- **Supplied records**
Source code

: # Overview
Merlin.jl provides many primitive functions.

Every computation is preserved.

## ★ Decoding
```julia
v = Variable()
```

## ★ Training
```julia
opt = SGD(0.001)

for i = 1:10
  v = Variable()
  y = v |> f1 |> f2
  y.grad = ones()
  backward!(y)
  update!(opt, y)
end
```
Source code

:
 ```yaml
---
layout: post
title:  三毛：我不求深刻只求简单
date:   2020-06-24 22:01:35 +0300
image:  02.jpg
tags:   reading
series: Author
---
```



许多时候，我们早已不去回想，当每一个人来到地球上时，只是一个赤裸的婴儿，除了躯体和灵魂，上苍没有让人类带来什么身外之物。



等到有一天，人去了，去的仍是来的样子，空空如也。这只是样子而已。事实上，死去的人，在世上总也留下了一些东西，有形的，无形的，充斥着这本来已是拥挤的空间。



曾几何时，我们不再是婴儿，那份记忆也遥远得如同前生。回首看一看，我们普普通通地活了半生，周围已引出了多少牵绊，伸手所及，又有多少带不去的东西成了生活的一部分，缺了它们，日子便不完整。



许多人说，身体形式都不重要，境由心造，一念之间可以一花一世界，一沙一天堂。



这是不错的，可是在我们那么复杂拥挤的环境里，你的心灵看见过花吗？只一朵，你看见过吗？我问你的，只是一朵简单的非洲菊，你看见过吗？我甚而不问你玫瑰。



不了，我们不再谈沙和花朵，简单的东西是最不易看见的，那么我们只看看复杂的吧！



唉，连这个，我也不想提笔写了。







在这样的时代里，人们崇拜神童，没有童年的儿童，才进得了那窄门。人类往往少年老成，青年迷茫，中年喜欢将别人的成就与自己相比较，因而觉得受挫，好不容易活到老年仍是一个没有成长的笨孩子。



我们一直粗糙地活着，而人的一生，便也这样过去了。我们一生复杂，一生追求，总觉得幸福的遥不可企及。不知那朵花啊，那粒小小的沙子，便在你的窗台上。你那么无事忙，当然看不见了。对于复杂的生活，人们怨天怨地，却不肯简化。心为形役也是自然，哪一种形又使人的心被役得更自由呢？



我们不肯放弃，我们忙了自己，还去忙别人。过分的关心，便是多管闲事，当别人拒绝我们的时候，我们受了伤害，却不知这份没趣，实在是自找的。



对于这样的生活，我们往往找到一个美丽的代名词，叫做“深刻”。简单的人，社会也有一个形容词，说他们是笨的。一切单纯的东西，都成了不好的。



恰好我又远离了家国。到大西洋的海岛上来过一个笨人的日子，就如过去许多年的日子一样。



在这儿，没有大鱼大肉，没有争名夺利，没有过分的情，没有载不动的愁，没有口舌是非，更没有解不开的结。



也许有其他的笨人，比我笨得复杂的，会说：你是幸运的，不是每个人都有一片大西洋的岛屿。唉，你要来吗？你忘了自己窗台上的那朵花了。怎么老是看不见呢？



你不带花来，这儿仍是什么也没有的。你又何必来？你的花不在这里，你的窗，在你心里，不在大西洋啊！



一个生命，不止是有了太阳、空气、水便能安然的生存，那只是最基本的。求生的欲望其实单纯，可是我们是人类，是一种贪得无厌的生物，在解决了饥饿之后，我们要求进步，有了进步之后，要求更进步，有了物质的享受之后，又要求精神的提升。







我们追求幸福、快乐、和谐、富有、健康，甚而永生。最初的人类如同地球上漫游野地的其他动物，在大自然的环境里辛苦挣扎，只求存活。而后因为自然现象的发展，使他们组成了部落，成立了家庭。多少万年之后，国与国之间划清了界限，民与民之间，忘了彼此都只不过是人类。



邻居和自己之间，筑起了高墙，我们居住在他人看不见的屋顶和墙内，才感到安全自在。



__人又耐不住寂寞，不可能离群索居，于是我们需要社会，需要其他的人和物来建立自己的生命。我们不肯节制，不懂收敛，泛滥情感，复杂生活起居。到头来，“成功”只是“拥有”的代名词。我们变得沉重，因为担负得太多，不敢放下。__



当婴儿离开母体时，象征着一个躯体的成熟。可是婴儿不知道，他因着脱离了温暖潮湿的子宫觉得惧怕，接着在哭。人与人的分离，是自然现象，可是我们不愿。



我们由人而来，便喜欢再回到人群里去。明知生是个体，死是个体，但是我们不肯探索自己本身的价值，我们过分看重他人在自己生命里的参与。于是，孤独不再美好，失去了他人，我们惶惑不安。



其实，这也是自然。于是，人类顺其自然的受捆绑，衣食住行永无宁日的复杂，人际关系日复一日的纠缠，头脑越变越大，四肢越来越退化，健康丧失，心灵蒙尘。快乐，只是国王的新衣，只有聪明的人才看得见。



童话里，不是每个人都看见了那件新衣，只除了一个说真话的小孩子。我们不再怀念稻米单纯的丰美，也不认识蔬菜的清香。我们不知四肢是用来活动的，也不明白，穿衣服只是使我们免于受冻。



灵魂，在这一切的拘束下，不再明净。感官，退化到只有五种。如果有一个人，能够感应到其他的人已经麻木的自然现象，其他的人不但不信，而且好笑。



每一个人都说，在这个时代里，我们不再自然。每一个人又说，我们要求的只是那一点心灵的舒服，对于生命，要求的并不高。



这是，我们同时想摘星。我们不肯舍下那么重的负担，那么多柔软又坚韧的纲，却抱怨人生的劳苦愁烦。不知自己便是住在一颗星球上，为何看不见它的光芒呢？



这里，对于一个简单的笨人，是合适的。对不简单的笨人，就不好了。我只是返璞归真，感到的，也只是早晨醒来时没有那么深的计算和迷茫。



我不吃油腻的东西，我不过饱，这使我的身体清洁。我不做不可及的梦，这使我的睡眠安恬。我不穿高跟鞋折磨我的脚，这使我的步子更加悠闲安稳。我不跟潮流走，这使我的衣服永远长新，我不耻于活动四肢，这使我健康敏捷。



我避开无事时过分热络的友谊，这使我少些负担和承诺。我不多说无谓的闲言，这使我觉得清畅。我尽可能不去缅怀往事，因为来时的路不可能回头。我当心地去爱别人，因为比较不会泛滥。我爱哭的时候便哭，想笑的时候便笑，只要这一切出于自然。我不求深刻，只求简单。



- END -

- **Prompt**
The full set of records must be output again exactly.

- **Written answer**
Source code

: # Overview
Merlin.jl provides many primitive functions.

Every computation is preserved.

## ★ Decoding
```julia
v = Variable()
```

## ★ Training
```julia
opt = SGD(0.001)

for i = 1:10
  v = Variable()
  y = v |> f1 |> f2
  y.grad = ones()
  backward!(y)
  update!(opt, y)
end
```
Source code

:
 ```yaml
---
layout: post
title:  三毛：我不求深刻只求简单
date:   2020-06-24 22:01:35 +0300
image:  02.jpg
tags:   reading
series: Author
---
```



许多时候，我们早已不去回想，当每一个人来到地球上时，只是一个赤裸的婴儿，除了躯体和灵魂，上苍没有让人类带来什么身外之物。



等到有一天，人去了，去的仍是来的样子，空空如也。这只是样子而已。事实上，死去的人，在世上总也留下了一些东西，有形的，无形的，充斥着这本来已是拥挤的空间。



曾几何时，我们不再是婴儿，那份记忆也遥远得如同前生。回首看一看，我们普普通通地活了半生，周围已引出了多少牵绊，伸手所及，又有多少带不去的东西成了生活的一部分，缺了它们，日子便不完整。



许多人说，身体形式都不重要，境由心造，一念之间可以一花一世界，一沙一天堂。



这是不错的，可是在我们那么复杂拥挤的环境里，你的心灵看见过花吗？只一朵，你看见过吗？我问你的，只是一朵简单的非洲菊，你看见过吗？我甚而不问你玫瑰。



不了，我们不再谈沙和花朵，简单的东西是最不易看见的，那么我们只看看复杂的吧！



唉，连这个，我也不想提笔写了。







在这样的时代里，人们崇拜神童，没有童年的儿童，才进得了那窄门。人类往往少年老成，青年迷茫，中年喜欢将别人的成就与自己相比较，因而觉得受挫，好不容易活到老年仍是一个没有成长的笨孩子。



我们一直粗糙地活着，而人的一生，便也这样过去了。我们一生复杂，一生追求，总觉得幸福的遥不可企及。不知那朵花啊，那粒小小的沙子，便在你的窗台上。你那么无事忙，当然看不见了。对于复杂的生活，人们怨天怨地，却不肯简化。心为形役也是自然，哪一种形又使人的心被役得更自由呢？



我们不肯放弃，我们忙了自己，还去忙别人。过分的关心，便是多管闲事，当别人拒绝我们的时候，我们受了伤害，却不知这份没趣，实在是自找的。



对于这样的生活，我们往往找到一个美丽的代名词，叫做“深刻”。简单的人，社会也有一个形容词，说他们是笨的。一切单纯的东西，都成了不好的。



恰好我又远离了家国。到大西洋的海岛上来过一个笨人的日子，就如过去许多年的日子一样。



在这儿，没有大鱼大肉，没有争名夺利，没有过分的情，没有载不动的愁，没有口舌是非，更没有解不开的结。



也许有其他的笨人，比我笨得复杂的，会说：你是幸运的，不是每个人都有一片大西洋的岛屿。唉，你要来吗？你忘了自己窗台上的那朵花了。怎么老是看不见呢？



你不带花来，这儿仍是什么也没有的。你又何必来？你的花不在这里，你的窗，在你心里，不在大西洋啊！



一个生命，不止是有了太阳、空气、水便能安然的生存，那只是最基本的。求生的欲望其实单纯，可是我们是人类，是一种贪得无厌的生物，在解决了饥饿之后，我们要求进步，有了进步之后，要求更进步，有了物质的享受之后，又要求精神的提升。







我们追求幸福、快乐、和谐、富有、健康，甚而永生。最初的人类如同地球上漫游野地的其他动物，在大自然的环境里辛苦挣扎，只求存活。而后因为自然现象的发展，使他们组成了部落，成立了家庭。多少万年之后，国与国之间划清了界限，民与民之间，忘了彼此都只不过是人类。



邻居和自己之间，筑起了高墙，我们居住在他人看不见的屋顶和墙内，才感到安全自在。



__人又耐不住寂寞，不可能离群索居，于是我们需要社会，需要其他的人和物来建立自己的生命。我们不肯节制，不懂收敛，泛滥情感，复杂生活起居。到头来，“成功”只是“拥有”的代名词。我们变得沉重，因为担负得太多，不敢放下。__



当婴儿离开母体时，象征着一个躯体的成熟。可是婴儿不知道，他因着脱离了温暖潮湿的子宫觉得惧怕，接着在哭。人与人的分离，是自然现象，可是我们不愿。



我们由人而来，便喜欢再回到人群里去。明知生是个体，死是个体，但是我们不肯探索自己本身的价值，我们过分看重他人在自己生命里的参与。于是，孤独不再美好，失去了他人，我们惶惑不安。



其实，这也是自然。于是，人类顺其自然的受捆绑，衣食住行永无宁日的复杂，人际关系日复一日的纠缠，头脑越变越大，四肢越来越退化，健康丧失，心灵蒙尘。快乐，只是国王的新衣，只有聪明的人才看得见。



童话里，不是每个人都看见了那件新衣，只除了一个说真话的小孩子。我们不再怀念稻米单纯的丰美，也不认识蔬菜的清香。我们不知四肢是用来活动的，也不明白，穿衣服只是使我们免于受冻。



灵魂，在这一切的拘束下，不再明净。感官，退化到只有五种。如果有一个人，能够感应到其他的人已经麻木的自然现象，其他的人不但不信，而且好笑。



每一个人都说，在这个时代里，我们不再自然。每一个人又说，我们要求的只是那一点心灵的舒服，对于生命，要求的并不高。



这是，我们同时想摘星。我们不肯舍下那么重的负担，那么多柔软又坚韧的纲，却抱怨人生的劳苦愁烦。不知自己便是住在一颗星球上，为何看不见它的光芒呢？



这里，对于一个简单的笨人，是合适的。对不简单的笨人，就不好了。我只是返璞归真，感到的，也只是早晨醒来时没有那么深的计算和迷茫。



我不吃油腻的东西，我不过饱，这使我的身体清洁。我不做不可及的梦，这使我的睡眠安恬。我不穿高跟鞋折磨我的脚，这使我的步子更加悠闲安稳。我不跟潮流走，这使我的衣服永远长新，我不耻于活动四肢，这使我健康敏捷。



我避开无事时过分热络的友谊，这使我少些负担和承诺。我不多说无谓的闲言，这使我觉得清畅。我尽可能不去缅怀往事，因为来时的路不可能回头。我当心地去爱别人，因为比较不会泛滥。我爱哭的时候便哭，想笑的时候便笑，只要这一切出于自然。我不求深刻，只求简单。



- END -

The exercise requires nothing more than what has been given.